L’urgence humanitaire au Parc Maximilien…et puis? 04/09/2015

L’urgence a été déclarée, l’urgence humanitaire dit-on. Mais le terme “urgence” implique que l’on ne peut y répondre que par des solutions à court terme et ainsi empêcher tout projet à plus long terme, voire  « oublier » les origines politiques de ces urgences…

Et pourtant plus de la moitié des réfugiés qui campent au parc Maximilien actuellement, en attendant qu’on leur permette de déposer leur demande d’asile à l’Office des Étrangers, auront une réponse négative à leur demande par le CGRA.
Certaines nationalités sont actuellement dans le top 10 du CGRA (les Syriens p. ex ) mais d’autres risquent de se faire renvoyer dans leur pays (50 % des Irakiens par exemple). Ils seront expulsés ou devront vivre dans la clandestinité, devenant des «sans papiers » avec dans leur poche un ordre de quitter le territoire!
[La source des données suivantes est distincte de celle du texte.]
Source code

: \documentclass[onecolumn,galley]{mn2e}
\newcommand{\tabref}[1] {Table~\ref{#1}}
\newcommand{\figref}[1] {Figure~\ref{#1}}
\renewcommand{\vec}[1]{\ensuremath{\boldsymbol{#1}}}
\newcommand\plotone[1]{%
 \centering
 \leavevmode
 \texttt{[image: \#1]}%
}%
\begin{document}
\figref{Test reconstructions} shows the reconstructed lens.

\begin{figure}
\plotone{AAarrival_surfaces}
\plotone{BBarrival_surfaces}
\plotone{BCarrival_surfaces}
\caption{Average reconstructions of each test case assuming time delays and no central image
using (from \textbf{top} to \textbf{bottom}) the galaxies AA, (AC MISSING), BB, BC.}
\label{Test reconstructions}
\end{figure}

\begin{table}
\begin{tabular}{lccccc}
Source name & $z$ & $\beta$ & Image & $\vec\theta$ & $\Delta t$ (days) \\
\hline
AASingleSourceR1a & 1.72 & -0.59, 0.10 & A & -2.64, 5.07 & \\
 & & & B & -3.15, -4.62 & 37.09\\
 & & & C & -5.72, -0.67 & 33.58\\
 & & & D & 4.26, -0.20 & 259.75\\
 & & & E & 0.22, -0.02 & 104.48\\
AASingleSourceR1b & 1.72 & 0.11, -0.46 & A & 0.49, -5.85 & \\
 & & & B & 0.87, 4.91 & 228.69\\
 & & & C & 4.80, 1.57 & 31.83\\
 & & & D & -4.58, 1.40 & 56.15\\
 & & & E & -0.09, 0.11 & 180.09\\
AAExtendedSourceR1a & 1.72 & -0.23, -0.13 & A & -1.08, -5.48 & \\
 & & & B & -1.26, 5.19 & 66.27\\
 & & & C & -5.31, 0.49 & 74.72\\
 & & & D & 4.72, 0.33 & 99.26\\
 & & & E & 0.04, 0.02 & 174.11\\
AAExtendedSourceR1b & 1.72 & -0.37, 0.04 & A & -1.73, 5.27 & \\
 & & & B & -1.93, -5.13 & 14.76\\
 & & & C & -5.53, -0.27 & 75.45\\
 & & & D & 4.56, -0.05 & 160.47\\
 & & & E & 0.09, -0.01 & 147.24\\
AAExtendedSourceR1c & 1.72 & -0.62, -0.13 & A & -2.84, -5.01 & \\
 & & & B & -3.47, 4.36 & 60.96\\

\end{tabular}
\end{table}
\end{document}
On apprend ce 04/09/2015 que quelques Irakiens ont été amenés dans un centre fermé ces jours-ci !
http://www.7sur7.be/7s7/fr/1734/Irak/article/detail/2444325/2015/09/03/Gel-provisoire-des-decisions-pour-les-demandes-d-asile-des-Irakiens-de-Bagdad.dhtml

Un demandeur d’asile sera accepté si «il risque un réel danger…» à son retour dans son pays d’origine ! Et à condition qu’il ne soit pas passé par un autre pays Schengen (Dublin3),vers où il sera renvoyé illico presto !

Ainsi beaucoup de ces demandeurs d’asile du parc Maximilien risquent de vivre de nouveaux cauchemars dans le futur : expulsion, clandestinité etc. grâce à des normes des plus restrictives éditées par les administrations (UNHCR,CGRA, Office des Étrangers…)  .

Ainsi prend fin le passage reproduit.